Unfortunately, however, there are technical problems with ratings
in dollars. A determination must be made of whether a rating should
use current energy prices or expected future prices, and if the latter,
what estimates should be used. For example, if a mortgage lender takes
future energy costs into account in setting debt limits, the viability
of the mortgages will be affected by how well the energy rating system
anticipates the price of fuel. Also, a meaningful dollar rating must
assume constant climate and occupant behavior. Such ratings may
mislead householders who expect to pay the rated energy cost in the
first winter of occupancy. Users would have to be educated about what
they can and cannot expect from a dollar rating.
Arbitrary Scales
Ratings can be given on a binary scale {e.g., pass-fail) or in
other arbitrary scales of varying sophistication. An advantage of
arbitrary ratings is that, unlike dollar ratings, they are unaffected
by changes in fuel prices, weather, and occupant behavior. But their
arbitrariness can be a disadvantage unless an effort is made to give
them meaning, possibly by "anchoring" them to certain meaningful values.
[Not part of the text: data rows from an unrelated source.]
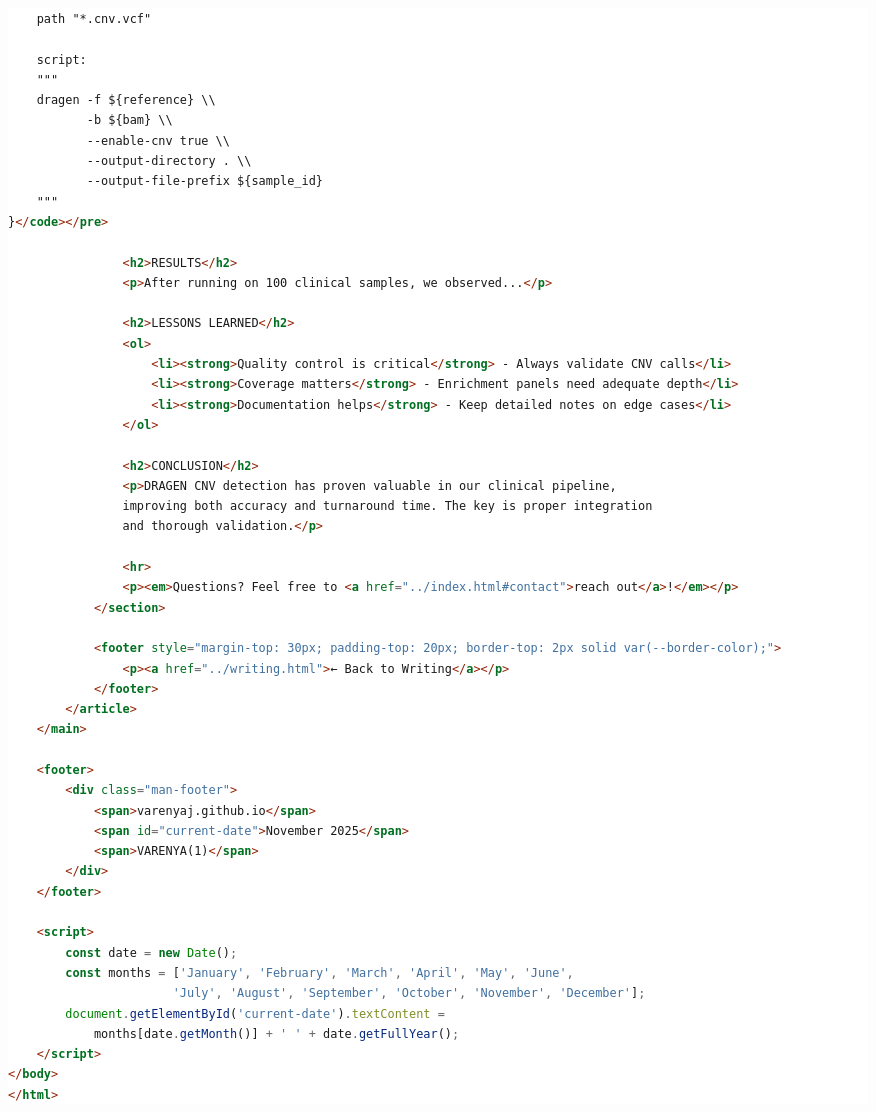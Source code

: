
 ```html
    path "*.cnv.vcf"
    
    script:
    """
    dragen -f ${reference} \\
           -b ${bam} \\
           --enable-cnv true \\
           --output-directory . \\
           --output-file-prefix ${sample_id}
    """
}</code></pre>

                <h2>RESULTS</h2>
                <p>After running on 100 clinical samples, we observed...</p>

                <h2>LESSONS LEARNED</h2>
                <ol>
                    <li><strong>Quality control is critical</strong> - Always validate CNV calls</li>
                    <li><strong>Coverage matters</strong> - Enrichment panels need adequate depth</li>
                    <li><strong>Documentation helps</strong> - Keep detailed notes on edge cases</li>
                </ol>

                <h2>CONCLUSION</h2>
                <p>DRAGEN CNV detection has proven valuable in our clinical pipeline, 
                improving both accuracy and turnaround time. The key is proper integration 
                and thorough validation.</p>

                <hr>
                <p><em>Questions? Feel free to <a href="../index.html#contact">reach out</a>!</em></p>
            </section>

            <footer style="margin-top: 30px; padding-top: 20px; border-top: 2px solid var(--border-color);">
                <p><a href="../writing.html">← Back to Writing</a></p>
            </footer>
        </article>
    </main>

    <footer>
        <div class="man-footer">
            <span>varenyaj.github.io</span>
            <span id="current-date">November 2025</span>
            <span>VARENYA(1)</span>
        </div>
    </footer>

    <script>
        const date = new Date();
        const months = ['January', 'February', 'March', 'April', 'May', 'June', 
                       'July', 'August', 'September', 'October', 'November', 'December'];
        document.getElementById('current-date').textContent = 
            months[date.getMonth()] + ' ' + date.getFullYear();
    </script>
</body>
</html>
```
We know of only one empirical effort to examine user response to
alternative units for use in home energy ratings. In a pilot project
in Massachusetts, a home rating system was developed for use in the RCS
energy audit program (Ackerman et al., 1983~. The researchers discussed
the concept of ratings with selected lenders, appraisers, and real
estate agents, both before and after developing eight possible formats
for a rating system. The formats were also the subject of two focused
group discussions among local homeowners. The system chosen used a
0-10 scale in which zero represented a home with no energy-saving
features and 10 represented a home with no energy bills (Ackerman et
al., 1983~. All the groups, as well as the organization doing the
rating, found the "anchored" 0-10 scale, combined with estimated annual
energy costs, understandable and acceptable.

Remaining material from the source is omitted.